We came upon the main attraction - a massive tank, with fifty foot high glass, containing no less than three Whale Sharks.



I'm fascinated by the whale shark. It's the largest fish (remember, whales aren't fish) in the ocean. I went all the way to Honduras a few years ago to try to get a chance to swim with one but in spite of doing many dives, and being there in the peak of the season, I was not so lucky. So it was amazing to come face to face with the giant in the flesh, at last.



I felt pretty awful about it though. When the shark was fed, it lay straight up and down in the water to access the surface, and was easily the height of the tank it was in. That's no way for something to be kept, let alone with two others of it's size, let alone with the dozens of rays, sharks, fish, et al that were in there with it. I think what really put the bad taste in my mouth was the spectacle. You can become very critical of something when you're outside the language. Seeing what was going on, but not being able to understand it, you really put your own perspective and interpretation into it. Have you ever watched a TV show on mute, and tried to figure out the plot? That's what it was like. The thing was, this was an easy show to read. The shark was to be fed according to it's schedule. The announcer doled out some facts, as well as some precautionary tidbits about how well it's treated here. And lo, the people did stare.



It's the purpose that hurt me. These animals aren't here for research, nor for observation. They're here to be gawked at, by thousands of eyes, all day. They're fed on a schedule that's fed to the tourists, and people come, and stare, and ooh, and ahh. 

This is not what I would want my life to be - and I can't in good conscience wish that life on anyone.



After that, the aquarium kind of seemed like a sad place. Everything written excitedly on the walls with exclamation marks. Kids running amok, spellbound by the giant fish. Sharks in a bare aquarium, circling aimlessly, over and over and over, eyes dead. The end of the walk through the aquarium was literally dead, preserved things in formaldehyde.

The face of a basking shark, 14 feet long, and quite dead.


An oddly grotesque ending to the charade of the aquarium - as though to say "This is where we put them when they die." We stepped out to a beach just outside to sit for a moment. It was a nice reprieve. 



We'd heard a dolphin show starting up as we walked back to the car, but neither of us really wanted anything to do with it. The dolphin tanks were really, really small, and the announcer, kooky music, and canned crowd responses carried across the empty promenade of the entranceway. 

It was getting on in the day, so we drove back to Naha and talked about what we'd seen. 

We'd heard the owner of our hostel owned a bar on the second floor of the building, and when we'd settled into our room, we had found two tokens for a free drink there. So we though it would be a good time to check it out. 

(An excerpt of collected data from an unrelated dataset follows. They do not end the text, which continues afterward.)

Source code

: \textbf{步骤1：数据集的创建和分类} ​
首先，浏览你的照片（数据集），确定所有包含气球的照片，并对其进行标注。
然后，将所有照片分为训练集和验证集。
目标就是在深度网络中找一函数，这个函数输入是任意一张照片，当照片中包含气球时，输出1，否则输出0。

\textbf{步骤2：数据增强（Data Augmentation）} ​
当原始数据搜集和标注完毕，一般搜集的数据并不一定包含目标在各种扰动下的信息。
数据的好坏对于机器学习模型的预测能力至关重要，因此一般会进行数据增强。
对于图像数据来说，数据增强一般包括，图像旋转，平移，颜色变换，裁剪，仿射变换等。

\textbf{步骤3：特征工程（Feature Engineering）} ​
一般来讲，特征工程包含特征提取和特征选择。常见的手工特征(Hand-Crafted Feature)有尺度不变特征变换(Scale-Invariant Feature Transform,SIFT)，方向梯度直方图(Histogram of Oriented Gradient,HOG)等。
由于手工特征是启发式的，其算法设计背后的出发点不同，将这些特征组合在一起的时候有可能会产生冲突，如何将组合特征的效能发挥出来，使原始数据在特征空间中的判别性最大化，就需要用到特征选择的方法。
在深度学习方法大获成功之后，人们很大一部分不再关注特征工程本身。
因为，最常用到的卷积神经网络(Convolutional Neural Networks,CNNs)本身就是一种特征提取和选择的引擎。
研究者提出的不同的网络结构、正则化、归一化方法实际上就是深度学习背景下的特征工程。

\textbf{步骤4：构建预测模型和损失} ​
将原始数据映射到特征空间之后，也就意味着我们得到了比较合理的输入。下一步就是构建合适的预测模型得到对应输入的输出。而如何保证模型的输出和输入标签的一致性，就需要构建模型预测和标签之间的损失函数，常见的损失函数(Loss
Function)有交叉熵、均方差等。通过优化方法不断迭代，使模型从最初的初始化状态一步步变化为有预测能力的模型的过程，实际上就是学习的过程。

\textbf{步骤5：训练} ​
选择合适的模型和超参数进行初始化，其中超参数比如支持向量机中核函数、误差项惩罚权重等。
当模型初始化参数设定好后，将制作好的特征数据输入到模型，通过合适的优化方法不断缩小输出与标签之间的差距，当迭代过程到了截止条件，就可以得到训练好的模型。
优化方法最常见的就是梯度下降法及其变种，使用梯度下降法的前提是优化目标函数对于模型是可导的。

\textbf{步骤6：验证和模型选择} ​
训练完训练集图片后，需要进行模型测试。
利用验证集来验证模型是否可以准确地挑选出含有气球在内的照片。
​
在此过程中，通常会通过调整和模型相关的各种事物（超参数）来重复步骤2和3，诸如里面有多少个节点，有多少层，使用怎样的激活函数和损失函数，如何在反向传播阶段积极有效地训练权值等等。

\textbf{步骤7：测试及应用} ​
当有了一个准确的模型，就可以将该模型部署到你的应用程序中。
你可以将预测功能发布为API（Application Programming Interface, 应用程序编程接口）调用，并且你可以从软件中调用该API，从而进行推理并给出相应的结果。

We were, again, the only folks there. Monday it seems is no better than Sunday for the night scene on Okinawa. The navy's in bed, and the natives have to work tomorrow. Our bartender spoke a little bit of English though, and taught us some Okinawan dialect slang. Hai tai, for hello, Hai sai (if you're female) and instead of "Ite!" when you hurt yourself, it's "Agaaa!" Ouch. She was going to visit her sister in Vancouver in the coming months. We told her what to expect, and urged her on. We got to speak a bit of Japanese too, which was getting a little easier.

Two guys dropped into the bar, and we took turns playing songs on the speakers in the place. One was visiting his girlfriend in the military, the other a local who was a friend of his. He gave me his business card, which had the ambiguous job title of "Solutions Provider". I wondered about what he did...

Another long and drawn out day in the sun left us gassed, so we headed to bed after two beers to catch an early start on the day tomorrow - when we'd planned to visit Okinawa's most famous and nefarious tourist trap... Pineapple Park.